変態王家の血筋の犠牲者

 体力も剣技も未熟ながら根性は一人前の騎士見習いアッシュは、仕えるべき第一王女イリステラとその侍女ティリエルの秘密を知ってしまう。それは、お淑やかで慈悲深い、聖女とも讃えられる王女が実はドSであり、ティリエルが隠れMであること。その一部始終を見てしまったアッシュは、王国の未来を守るため、王女たちにもうそんなプレイはしないように諭す。
 これで王国の未来も安泰と思ったのも束の間、騎士叙勲を受けたアッシュは、騎士団長から呼び出しを受ける。その話の内容は、なんと未熟な彼を王女付きの騎士にしたいとの要望があったとのこと。
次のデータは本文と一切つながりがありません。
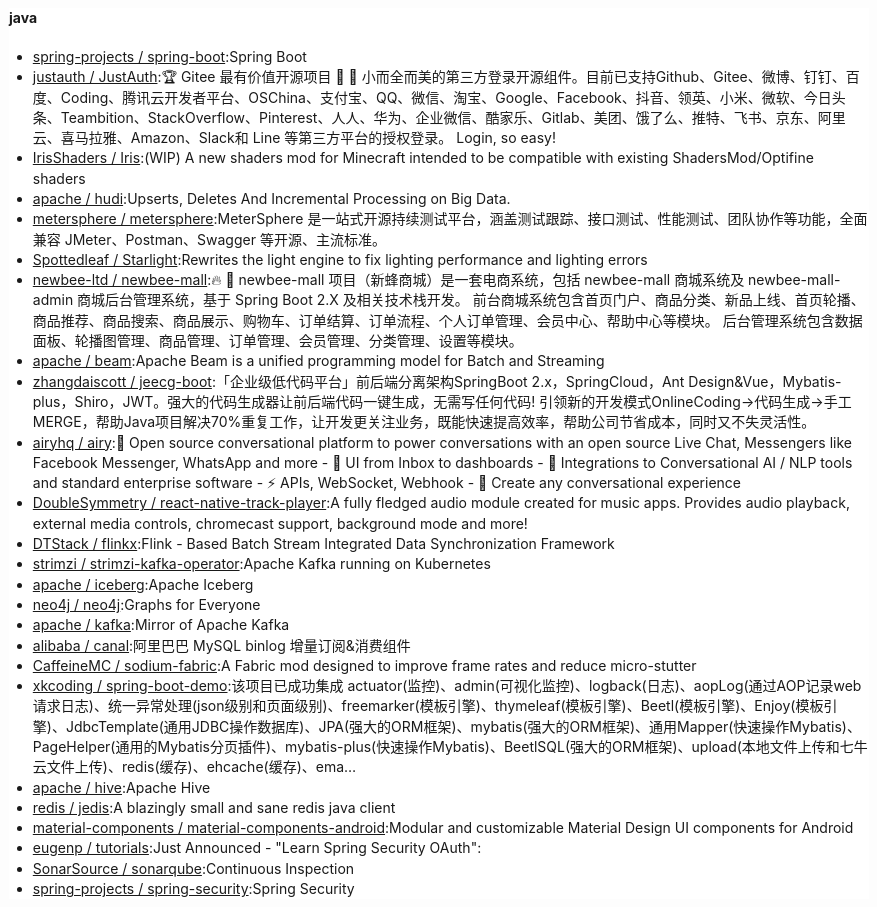 #### java
* [spring-projects / spring-boot](https://github.com/spring-projects/spring-boot):Spring Boot
* [justauth / JustAuth](https://github.com/justauth/JustAuth):🏆 Gitee 最有价值开源项目 🚀 💯 小而全而美的第三方登录开源组件。目前已支持Github、Gitee、微博、钉钉、百度、Coding、腾讯云开发者平台、OSChina、支付宝、QQ、微信、淘宝、Google、Facebook、抖音、领英、小米、微软、今日头条、Teambition、StackOverflow、Pinterest、人人、华为、企业微信、酷家乐、Gitlab、美团、饿了么、推特、飞书、京东、阿里云、喜马拉雅、Amazon、Slack和 Line 等第三方平台的授权登录。 Login, so easy!
* [IrisShaders / Iris](https://github.com/IrisShaders/Iris):(WIP) A new shaders mod for Minecraft intended to be compatible with existing ShadersMod/Optifine shaders
* [apache / hudi](https://github.com/apache/hudi):Upserts, Deletes And Incremental Processing on Big Data.
* [metersphere / metersphere](https://github.com/metersphere/metersphere):MeterSphere 是一站式开源持续测试平台，涵盖测试跟踪、接口测试、性能测试、团队协作等功能，全面兼容 JMeter、Postman、Swagger 等开源、主流标准。
* [Spottedleaf / Starlight](https://github.com/Spottedleaf/Starlight):Rewrites the light engine to fix lighting performance and lighting errors
* [newbee-ltd / newbee-mall](https://github.com/newbee-ltd/newbee-mall):🔥 🎉 newbee-mall 项目（新蜂商城）是一套电商系统，包括 newbee-mall 商城系统及 newbee-mall-admin 商城后台管理系统，基于 Spring Boot 2.X 及相关技术栈开发。 前台商城系统包含首页门户、商品分类、新品上线、首页轮播、商品推荐、商品搜索、商品展示、购物车、订单结算、订单流程、个人订单管理、会员中心、帮助中心等模块。 后台管理系统包含数据面板、轮播图管理、商品管理、订单管理、会员管理、分类管理、设置等模块。
* [apache / beam](https://github.com/apache/beam):Apache Beam is a unified programming model for Batch and Streaming
* [zhangdaiscott / jeecg-boot](https://github.com/zhangdaiscott/jeecg-boot):「企业级低代码平台」前后端分离架构SpringBoot 2.x，SpringCloud，Ant Design&Vue，Mybatis-plus，Shiro，JWT。强大的代码生成器让前后端代码一键生成，无需写任何代码! 引领新的开发模式OnlineCoding->代码生成->手工MERGE，帮助Java项目解决70%重复工作，让开发更关注业务，既能快速提高效率，帮助公司节省成本，同时又不失灵活性。
* [airyhq / airy](https://github.com/airyhq/airy):💬 Open source conversational platform to power conversations with an open source Live Chat, Messengers like Facebook Messenger, WhatsApp and more - 💎 UI from Inbox to dashboards - 🤖 Integrations to Conversational AI / NLP tools and standard enterprise software - ⚡ APIs, WebSocket, Webhook - 🔧 Create any conversational experience
* [DoubleSymmetry / react-native-track-player](https://github.com/DoubleSymmetry/react-native-track-player):A fully fledged audio module created for music apps. Provides audio playback, external media controls, chromecast support, background mode and more!
* [DTStack / flinkx](https://github.com/DTStack/flinkx):Flink - Based Batch Stream Integrated Data Synchronization Framework
* [strimzi / strimzi-kafka-operator](https://github.com/strimzi/strimzi-kafka-operator):Apache Kafka running on Kubernetes
* [apache / iceberg](https://github.com/apache/iceberg):Apache Iceberg
* [neo4j / neo4j](https://github.com/neo4j/neo4j):Graphs for Everyone
* [apache / kafka](https://github.com/apache/kafka):Mirror of Apache Kafka
* [alibaba / canal](https://github.com/alibaba/canal):阿里巴巴 MySQL binlog 增量订阅&消费组件
* [CaffeineMC / sodium-fabric](https://github.com/CaffeineMC/sodium-fabric):A Fabric mod designed to improve frame rates and reduce micro-stutter
* [xkcoding / spring-boot-demo](https://github.com/xkcoding/spring-boot-demo):该项目已成功集成 actuator(监控)、admin(可视化监控)、logback(日志)、aopLog(通过AOP记录web请求日志)、统一异常处理(json级别和页面级别)、freemarker(模板引擎)、thymeleaf(模板引擎)、Beetl(模板引擎)、Enjoy(模板引擎)、JdbcTemplate(通用JDBC操作数据库)、JPA(强大的ORM框架)、mybatis(强大的ORM框架)、通用Mapper(快速操作Mybatis)、PageHelper(通用的Mybatis分页插件)、mybatis-plus(快速操作Mybatis)、BeetlSQL(强大的ORM框架)、upload(本地文件上传和七牛云文件上传)、redis(缓存)、ehcache(缓存)、ema…
* [apache / hive](https://github.com/apache/hive):Apache Hive
* [redis / jedis](https://github.com/redis/jedis):A blazingly small and sane redis java client
* [material-components / material-components-android](https://github.com/material-components/material-components-android):Modular and customizable Material Design UI components for Android
* [eugenp / tutorials](https://github.com/eugenp/tutorials):Just Announced - "Learn Spring Security OAuth":
* [SonarSource / sonarqube](https://github.com/SonarSource/sonarqube):Continuous Inspection
* [spring-projects / spring-security](https://github.com/spring-projects/spring-security):Spring Security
しかし、未熟者を王女につけるにはいかないと、アッシュは騎士団長と勝負に勝たなければクビということになってしまう。
 責任を感じた王女は、侍女のティリエルにアッシュの稽古をつけてもらうことにするのだが、それは王女の嗜虐趣味に付き合う人生の始まりとなるのだった。

 とてつもなくバカらしい設定から始まるわけだが、それが最後まで貫かれているので、これはこれで面白い。特に、イリステラに虐められるのが好きなティリエルが、反面、アッシュには鬼教官として対し、それでいながら、王女にせめられて嫌がっているアッシュに嫉妬する二面性が良いと思う。
 唯一の良心ともいうべきアッシュが、未熟ながら必死に忠誠を尽くし、かつ虐められる様を笑いながら読んで欲しい。とにかくバカバカしい。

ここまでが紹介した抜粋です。